(MATERIALS PROVIDED)
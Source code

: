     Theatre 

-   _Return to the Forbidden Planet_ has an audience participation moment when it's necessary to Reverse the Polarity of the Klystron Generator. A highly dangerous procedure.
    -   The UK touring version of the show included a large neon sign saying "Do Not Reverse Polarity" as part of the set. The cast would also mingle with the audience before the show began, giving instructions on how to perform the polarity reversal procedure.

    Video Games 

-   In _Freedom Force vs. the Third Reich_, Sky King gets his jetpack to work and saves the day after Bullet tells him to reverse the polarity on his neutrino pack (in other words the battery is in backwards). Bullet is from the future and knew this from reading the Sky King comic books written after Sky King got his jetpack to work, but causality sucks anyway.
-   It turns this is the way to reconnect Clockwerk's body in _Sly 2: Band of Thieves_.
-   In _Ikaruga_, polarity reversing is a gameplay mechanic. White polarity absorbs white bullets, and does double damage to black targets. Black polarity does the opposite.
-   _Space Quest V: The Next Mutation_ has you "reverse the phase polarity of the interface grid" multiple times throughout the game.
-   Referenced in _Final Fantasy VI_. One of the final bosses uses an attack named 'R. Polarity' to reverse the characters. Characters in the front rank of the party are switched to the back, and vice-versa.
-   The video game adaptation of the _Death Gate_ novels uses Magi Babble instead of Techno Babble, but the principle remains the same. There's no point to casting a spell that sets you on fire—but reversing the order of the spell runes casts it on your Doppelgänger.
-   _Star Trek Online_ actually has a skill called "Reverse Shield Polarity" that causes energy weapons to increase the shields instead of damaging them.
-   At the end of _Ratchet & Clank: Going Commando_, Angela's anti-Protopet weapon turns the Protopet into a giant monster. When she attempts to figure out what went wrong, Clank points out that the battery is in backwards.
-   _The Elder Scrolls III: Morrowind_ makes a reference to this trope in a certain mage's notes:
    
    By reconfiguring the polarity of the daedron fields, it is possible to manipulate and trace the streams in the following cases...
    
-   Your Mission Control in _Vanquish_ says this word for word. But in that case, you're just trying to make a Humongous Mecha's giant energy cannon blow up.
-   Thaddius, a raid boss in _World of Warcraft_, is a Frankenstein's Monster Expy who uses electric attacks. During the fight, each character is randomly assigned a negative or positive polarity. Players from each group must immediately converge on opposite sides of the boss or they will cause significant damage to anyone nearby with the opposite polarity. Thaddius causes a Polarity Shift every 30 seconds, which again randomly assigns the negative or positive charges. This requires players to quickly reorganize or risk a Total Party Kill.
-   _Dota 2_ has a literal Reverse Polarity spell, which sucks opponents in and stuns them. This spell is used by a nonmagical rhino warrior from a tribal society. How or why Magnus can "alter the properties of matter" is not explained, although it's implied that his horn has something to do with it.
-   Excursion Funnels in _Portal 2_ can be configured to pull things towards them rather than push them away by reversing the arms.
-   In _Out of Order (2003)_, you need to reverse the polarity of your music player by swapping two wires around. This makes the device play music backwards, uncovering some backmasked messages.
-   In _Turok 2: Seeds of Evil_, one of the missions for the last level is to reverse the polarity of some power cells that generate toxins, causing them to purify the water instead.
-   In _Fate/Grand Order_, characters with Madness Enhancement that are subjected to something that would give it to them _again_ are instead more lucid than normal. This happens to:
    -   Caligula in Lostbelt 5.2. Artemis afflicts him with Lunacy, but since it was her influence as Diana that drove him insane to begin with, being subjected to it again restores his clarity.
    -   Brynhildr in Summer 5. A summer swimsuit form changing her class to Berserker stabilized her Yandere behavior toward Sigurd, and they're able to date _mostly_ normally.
(End MATERIALS PROVIDED)
(MATERIALS PROVIDED)
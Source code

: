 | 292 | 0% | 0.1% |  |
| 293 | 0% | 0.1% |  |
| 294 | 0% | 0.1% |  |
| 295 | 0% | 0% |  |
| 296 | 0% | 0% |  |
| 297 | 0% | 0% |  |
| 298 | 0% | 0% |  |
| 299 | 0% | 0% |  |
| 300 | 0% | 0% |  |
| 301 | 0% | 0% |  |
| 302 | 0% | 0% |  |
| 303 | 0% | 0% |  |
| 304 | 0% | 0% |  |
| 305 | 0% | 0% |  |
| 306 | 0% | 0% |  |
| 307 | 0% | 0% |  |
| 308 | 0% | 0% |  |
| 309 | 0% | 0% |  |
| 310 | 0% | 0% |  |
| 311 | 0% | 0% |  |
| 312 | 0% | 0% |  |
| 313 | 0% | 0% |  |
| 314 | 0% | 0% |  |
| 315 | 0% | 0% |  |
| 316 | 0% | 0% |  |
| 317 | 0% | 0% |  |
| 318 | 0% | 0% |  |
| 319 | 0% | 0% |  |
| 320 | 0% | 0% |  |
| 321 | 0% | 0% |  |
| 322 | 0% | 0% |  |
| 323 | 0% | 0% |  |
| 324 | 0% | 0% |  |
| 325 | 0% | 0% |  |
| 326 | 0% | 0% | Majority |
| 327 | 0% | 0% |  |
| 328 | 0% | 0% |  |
(End MATERIALS PROVIDED)
> _EXERCISE_
The reply should consist solely of the number of lines in the records that include "spell".

> _PROBLEM SOLUTION_
2